━━━ Extracted information ━━━

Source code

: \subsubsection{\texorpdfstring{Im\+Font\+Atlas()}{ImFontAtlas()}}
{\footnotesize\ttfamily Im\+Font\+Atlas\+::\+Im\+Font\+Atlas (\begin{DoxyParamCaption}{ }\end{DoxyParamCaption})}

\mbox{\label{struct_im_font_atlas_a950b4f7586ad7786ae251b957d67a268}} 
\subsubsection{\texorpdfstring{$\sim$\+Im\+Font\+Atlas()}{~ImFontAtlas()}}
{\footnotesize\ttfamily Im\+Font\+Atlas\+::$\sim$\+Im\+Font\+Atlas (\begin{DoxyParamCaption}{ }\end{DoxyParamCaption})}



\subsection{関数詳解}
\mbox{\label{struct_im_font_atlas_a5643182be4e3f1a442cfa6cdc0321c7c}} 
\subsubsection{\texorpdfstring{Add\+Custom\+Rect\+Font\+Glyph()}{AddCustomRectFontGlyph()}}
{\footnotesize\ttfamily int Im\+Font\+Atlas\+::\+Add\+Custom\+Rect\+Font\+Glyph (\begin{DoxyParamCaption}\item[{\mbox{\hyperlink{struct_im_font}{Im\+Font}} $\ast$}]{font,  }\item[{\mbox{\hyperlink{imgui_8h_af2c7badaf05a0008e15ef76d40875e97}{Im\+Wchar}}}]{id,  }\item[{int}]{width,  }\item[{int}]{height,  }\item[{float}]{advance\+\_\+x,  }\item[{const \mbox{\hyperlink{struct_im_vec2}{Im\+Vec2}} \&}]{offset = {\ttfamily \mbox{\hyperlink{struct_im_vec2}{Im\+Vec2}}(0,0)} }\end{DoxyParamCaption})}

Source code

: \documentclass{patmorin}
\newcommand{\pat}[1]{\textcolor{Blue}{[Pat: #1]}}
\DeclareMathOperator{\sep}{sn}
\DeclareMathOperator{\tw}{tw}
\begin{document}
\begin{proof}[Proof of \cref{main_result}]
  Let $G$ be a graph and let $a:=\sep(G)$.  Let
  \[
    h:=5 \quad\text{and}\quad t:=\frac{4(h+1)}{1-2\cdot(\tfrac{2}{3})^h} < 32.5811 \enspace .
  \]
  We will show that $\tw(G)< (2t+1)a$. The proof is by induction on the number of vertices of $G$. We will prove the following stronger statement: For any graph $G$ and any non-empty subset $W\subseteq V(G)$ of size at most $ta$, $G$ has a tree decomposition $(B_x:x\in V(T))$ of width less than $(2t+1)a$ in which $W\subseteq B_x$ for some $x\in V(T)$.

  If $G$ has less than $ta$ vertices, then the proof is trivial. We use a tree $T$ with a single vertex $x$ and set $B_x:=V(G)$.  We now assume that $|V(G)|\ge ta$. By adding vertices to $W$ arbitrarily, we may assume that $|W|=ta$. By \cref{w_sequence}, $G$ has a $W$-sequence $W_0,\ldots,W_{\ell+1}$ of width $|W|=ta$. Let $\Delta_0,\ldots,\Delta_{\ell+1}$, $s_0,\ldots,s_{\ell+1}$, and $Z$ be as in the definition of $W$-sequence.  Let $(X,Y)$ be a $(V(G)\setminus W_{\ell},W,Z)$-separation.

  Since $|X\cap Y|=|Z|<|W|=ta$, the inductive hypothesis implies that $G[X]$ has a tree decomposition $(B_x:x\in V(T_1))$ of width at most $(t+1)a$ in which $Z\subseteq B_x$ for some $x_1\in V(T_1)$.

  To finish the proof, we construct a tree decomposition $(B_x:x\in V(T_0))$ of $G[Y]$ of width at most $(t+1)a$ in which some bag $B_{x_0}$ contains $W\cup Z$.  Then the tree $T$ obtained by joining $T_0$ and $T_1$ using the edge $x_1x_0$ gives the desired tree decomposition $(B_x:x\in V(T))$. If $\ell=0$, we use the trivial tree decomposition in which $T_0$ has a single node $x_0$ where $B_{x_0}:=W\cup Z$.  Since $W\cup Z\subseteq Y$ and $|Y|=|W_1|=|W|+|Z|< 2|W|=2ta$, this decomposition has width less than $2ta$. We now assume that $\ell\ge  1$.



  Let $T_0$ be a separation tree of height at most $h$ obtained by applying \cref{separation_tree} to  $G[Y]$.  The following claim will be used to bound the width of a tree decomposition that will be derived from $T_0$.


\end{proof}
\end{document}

━━━

Work required: From the records above, print exactly the lines that run from the line with "We will show" to the line with "If $G$ has less", inclusive.

Solution to this task:
  We will show that $\tw(G)< (2t+1)a$. The proof is by induction on the number of vertices of $G$. We will prove the following stronger statement: For any graph $G$ and any non-empty subset $W\subseteq V(G)$ of size at most $ta$, $G$ has a tree decomposition $(B_x:x\in V(T))$ of width less than $(2t+1)a$ in which $W\subseteq B_x$ for some $x\in V(T)$.

  If $G$ has less than $ta$ vertices, then the proof is trivial. We use a tree $T$ with a single vertex $x$ and set $B_x:=V(G)$.  We now assume that $|V(G)|\ge ta$. By adding vertices to $W$ arbitrarily, we may assume that $|W|=ta$. By \cref{w_sequence}, $G$ has a $W$-sequence $W_0,\ldots,W_{\ell+1}$ of width $|W|=ta$. Let $\Delta_0,\ldots,\Delta_{\ell+1}$, $s_0,\ldots,s_{\ell+1}$, and $Z$ be as in the definition of $W$-sequence.  Let $(X,Y)$ be a $(V(G)\setminus W_{\ell},W,Z)$-separation.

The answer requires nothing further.